A total of 192 eyes (97 right eyes, 95 left eyes) from 97 healthy participants (36.08% male, 63.91% female) were included in this study that were distributed over 6 age groups. Participant's age varied between 10 and 69 years. The mean age of the controls was 36.15 years with a SD of 16.5. Female average age was 36.07 years with SD 16.78, while the average age of the male group was 36.12 years with SD 17.45. The demographics of the controls are summarized in Table 1 and shows that there was no diversity between male and female participants.

Table 1.

Demographics of the subjects.

Open in a new tab

The mean CD results are summarized in Table 2. CD across all age groups differed significantly between groups when divided both into anterior, central, or posterior layers or analyzed in full depth. There were also significant differences when the cornea was divided into concentric zones of 0 to 2, 2 to 6, and 6 to 10 mm or when analyzed as the total corneal diameter 0 to 10.

Table 2.

Corneal densitometry mean (SD) and P value across the 6 age groups for different corneal zones and layers.

Open in a new tab

Corneal clarity in the anterior layer across all zones was found to be low in the 10 to 19 age groups. The clarity improved in the 20 to 29 age groups before it started to decrease in the 40 to 49 age groups, the most significant being the 0 to 2 mm and 2 to 6 mm zones, which are clearer at 20 to 29 years before the densitometry values starting to be increased with age. The anterior layer at zone 0 to 2 mm has better clarity in the 60 to 69 age groups. CD in the central layer increases with age across all corneal zones. CD in the posterior layer also increases with age across all concentric zones. Once again, the posterior 6 to 10 mm shows a rapid increase with age. Figure 1 shows the changes over each layer across different corneal layer zones.

Diversity in corneal densitometry take place in different corneal layers at different age groups.

Age was found to be significantly correlated with CD at all layers zone when we look at all the total diameter of 0 to 10 mm. In addition, a significant correlation was found for all corneal zone and layers except the anterior 0 to 2 mm, zone which were not statistically significant. Table 3 and Fig. 2 give details of this relationship.

Table 3.

Person correlation between age and corneal densitometry in different corneal layer and zone.

Open in a new tab

Relation between age and corneal densitometry in different layers and zones.

4. Discussion

This study demonstrates that corneal clarity decreases with age particularly in the 6 to 10 mm concentric zone. One possible reason for this decrease in clarity may be changes that occur in the corneal endothelium. Endothelial changes related to age have been studied both experimentally and clinically. It has been demonstrated that between the ages of 20 and 80, the yearly reduction in cell density of the corneal endothelium is about 0.6%, with concomitant increases in pleomorphism and polymegethism.^[8,11–14] These age-related changes to the endothelium lead to increases in corneal thickness and may increase CD measurements.

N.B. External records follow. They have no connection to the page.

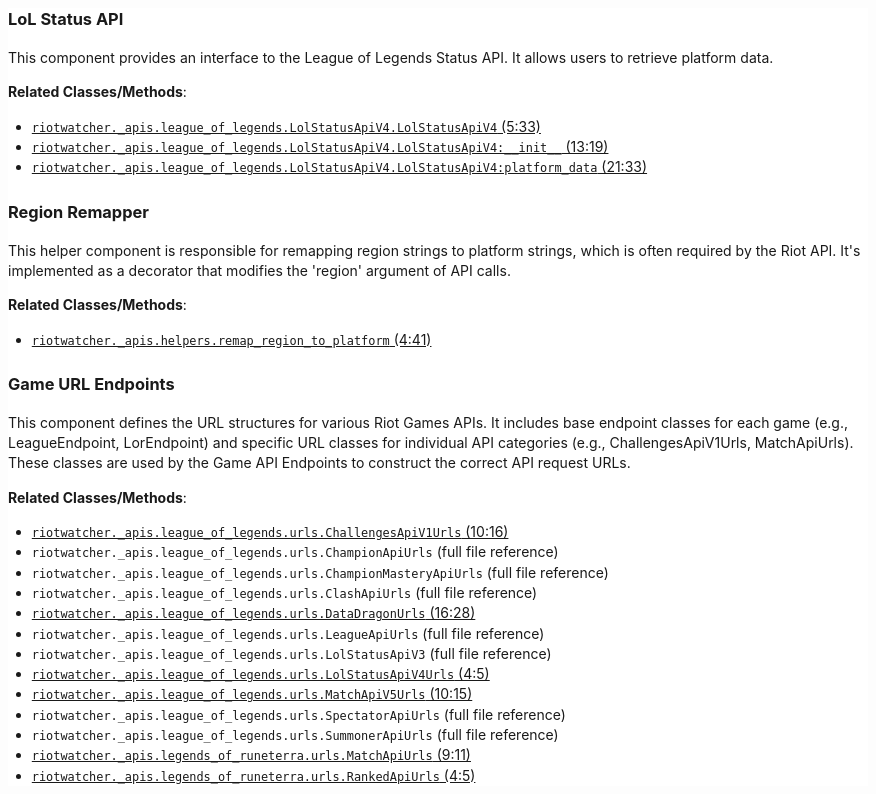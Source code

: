 
### LoL Status API
This component provides an interface to the League of Legends Status API. It allows users to retrieve platform data.


**Related Classes/Methods**:

- <a href="https://github.com/pseudonym117/Riot-Watcher/blob/master/src/riotwatcher/_apis/league_of_legends/LolStatusApiV4.py#L5-L33" target="_blank" rel="noopener noreferrer">`riotwatcher._apis.league_of_legends.LolStatusApiV4.LolStatusApiV4` (5:33)</a>
- <a href="https://github.com/pseudonym117/Riot-Watcher/blob/master/src/riotwatcher/_apis/league_of_legends/LolStatusApiV4.py#L13-L19" target="_blank" rel="noopener noreferrer">`riotwatcher._apis.league_of_legends.LolStatusApiV4.LolStatusApiV4:__init__` (13:19)</a>
- <a href="https://github.com/pseudonym117/Riot-Watcher/blob/master/src/riotwatcher/_apis/league_of_legends/LolStatusApiV4.py#L21-L33" target="_blank" rel="noopener noreferrer">`riotwatcher._apis.league_of_legends.LolStatusApiV4.LolStatusApiV4:platform_data` (21:33)</a>


### Region Remapper
This helper component is responsible for remapping region strings to platform strings, which is often required by the Riot API. It's implemented as a decorator that modifies the 'region' argument of API calls.


**Related Classes/Methods**:

- <a href="https://github.com/pseudonym117/Riot-Watcher/blob/master/src/riotwatcher/_apis/helpers.py#L4-L41" target="_blank" rel="noopener noreferrer">`riotwatcher._apis.helpers.remap_region_to_platform` (4:41)</a>


### Game URL Endpoints
This component defines the URL structures for various Riot Games APIs. It includes base endpoint classes for each game (e.g., LeagueEndpoint, LorEndpoint) and specific URL classes for individual API categories (e.g., ChallengesApiV1Urls, MatchApiUrls). These classes are used by the Game API Endpoints to construct the correct API request URLs.


**Related Classes/Methods**:

- <a href="https://github.com/pseudonym117/Riot-Watcher/blob/master/src/riotwatcher/_apis/league_of_legends/urls/ChallengesApiV1Urls.py#L10-L16" target="_blank" rel="noopener noreferrer">`riotwatcher._apis.league_of_legends.urls.ChallengesApiV1Urls` (10:16)</a>
- `riotwatcher._apis.league_of_legends.urls.ChampionApiUrls` (full file reference)
- `riotwatcher._apis.league_of_legends.urls.ChampionMasteryApiUrls` (full file reference)
- `riotwatcher._apis.league_of_legends.urls.ClashApiUrls` (full file reference)
- <a href="https://github.com/pseudonym117/Riot-Watcher/blob/master/src/riotwatcher/_apis/league_of_legends/urls/DataDragonUrls.py#L16-L28" target="_blank" rel="noopener noreferrer">`riotwatcher._apis.league_of_legends.urls.DataDragonUrls` (16:28)</a>
- `riotwatcher._apis.league_of_legends.urls.LeagueApiUrls` (full file reference)
- `riotwatcher._apis.league_of_legends.urls.LolStatusApiV3` (full file reference)
- <a href="https://github.com/pseudonym117/Riot-Watcher/blob/master/src/riotwatcher/_apis/league_of_legends/urls/LolStatusApiV4Urls.py#L4-L5" target="_blank" rel="noopener noreferrer">`riotwatcher._apis.league_of_legends.urls.LolStatusApiV4Urls` (4:5)</a>
- <a href="https://github.com/pseudonym117/Riot-Watcher/blob/master/src/riotwatcher/_apis/league_of_legends/urls/MatchApiV5Urls.py#L10-L15" target="_blank" rel="noopener noreferrer">`riotwatcher._apis.league_of_legends.urls.MatchApiV5Urls` (10:15)</a>
- `riotwatcher._apis.league_of_legends.urls.SpectatorApiUrls` (full file reference)
- `riotwatcher._apis.league_of_legends.urls.SummonerApiUrls` (full file reference)
- <a href="https://github.com/pseudonym117/Riot-Watcher/blob/master/src/riotwatcher/_apis/legends_of_runeterra/urls/MatchApiUrls.py#L9-L11" target="_blank" rel="noopener noreferrer">`riotwatcher._apis.legends_of_runeterra.urls.MatchApiUrls` (9:11)</a>
- <a href="https://github.com/pseudonym117/Riot-Watcher/blob/master/src/riotwatcher/_apis/legends_of_runeterra/urls/RankedApiUrls.py#L4-L5" target="_blank" rel="noopener noreferrer">`riotwatcher._apis.legends_of_runeterra.urls.RankedApiUrls` (4:5)</a>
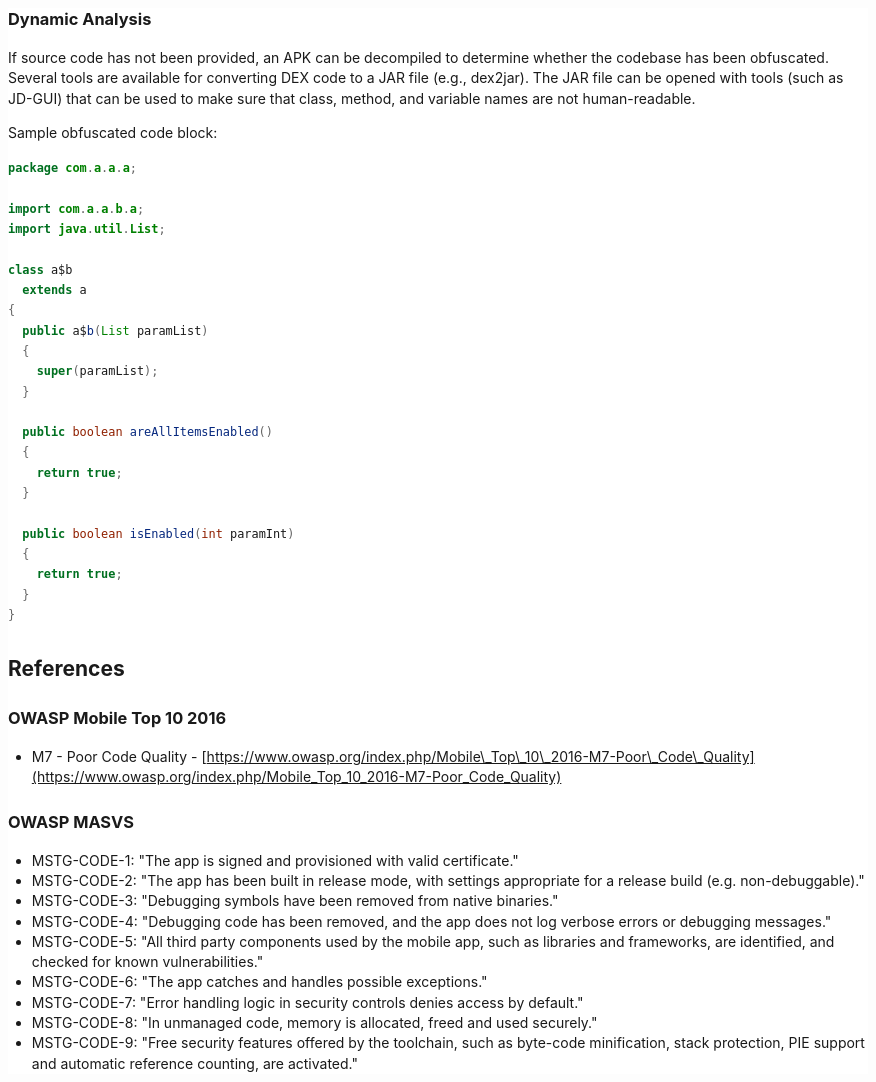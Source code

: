 ### Dynamic Analysis

If source code has not been provided, an APK can be decompiled to determine whether the codebase has been obfuscated. Several tools are available for converting DEX code to a JAR file \(e.g., dex2jar\). The JAR file can be opened with tools \(such as JD-GUI\) that can be used to make sure that class, method, and variable names are not human-readable.

Sample obfuscated code block:

```java
package com.a.a.a;

import com.a.a.b.a;
import java.util.List;

class a$b
  extends a
{
  public a$b(List paramList)
  {
    super(paramList);
  }

  public boolean areAllItemsEnabled()
  {
    return true;
  }

  public boolean isEnabled(int paramInt)
  {
    return true;
  }
}
```

## References

### OWASP Mobile Top 10 2016

* M7 - Poor Code Quality - [https://www.owasp.org/index.php/Mobile\_Top\_10\_2016-M7-Poor\_Code\_Quality](https://www.owasp.org/index.php/Mobile_Top_10_2016-M7-Poor_Code_Quality)

### OWASP MASVS

* MSTG-CODE-1: "The app is signed and provisioned with valid certificate."
* MSTG-CODE-2: "The app has been built in release mode, with settings appropriate for a release build \(e.g. non-debuggable\)."
* MSTG-CODE-3: "Debugging symbols have been removed from native binaries."
* MSTG-CODE-4: "Debugging code has been removed, and the app does not log verbose errors or debugging messages."
* MSTG-CODE-5: "All third party components used by the mobile app, such as libraries and frameworks, are identified, and checked for known vulnerabilities."
* MSTG-CODE-6: "The app catches and handles possible exceptions."
* MSTG-CODE-7: "Error handling logic in security controls denies access by default."
* MSTG-CODE-8: "In unmanaged code, memory is allocated, freed and used securely."
* MSTG-CODE-9: "Free security features offered by the toolchain, such as byte-code minification, stack protection, PIE support and automatic reference counting, are activated."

Due to the fact that the cornea is the scaffold for the major refractive surface of the eye, any biological or mechanical response to injury will also affect optical performance. The same mechanisms responsible for preserving ocular integrity can, as a result, undermine the goals of accomplishing stable and predictable visual results after refractive procedures.^[15] One report^[16] discovered a significant early rise in the mean anterior density readings (from 27.71 ± 4.39 to 37.812 ± 12.31) 3 months after photorefractive keratectomy (PRK) that subsequently reduced again by 12 months (26.291 ± 4.93). The high CD at 3 months is related to the wound healing process. Activated keratocyte apoptosis was found to be higher post-PRK; these cells were located in the anterior stroma causing haze that improved over time.^[17]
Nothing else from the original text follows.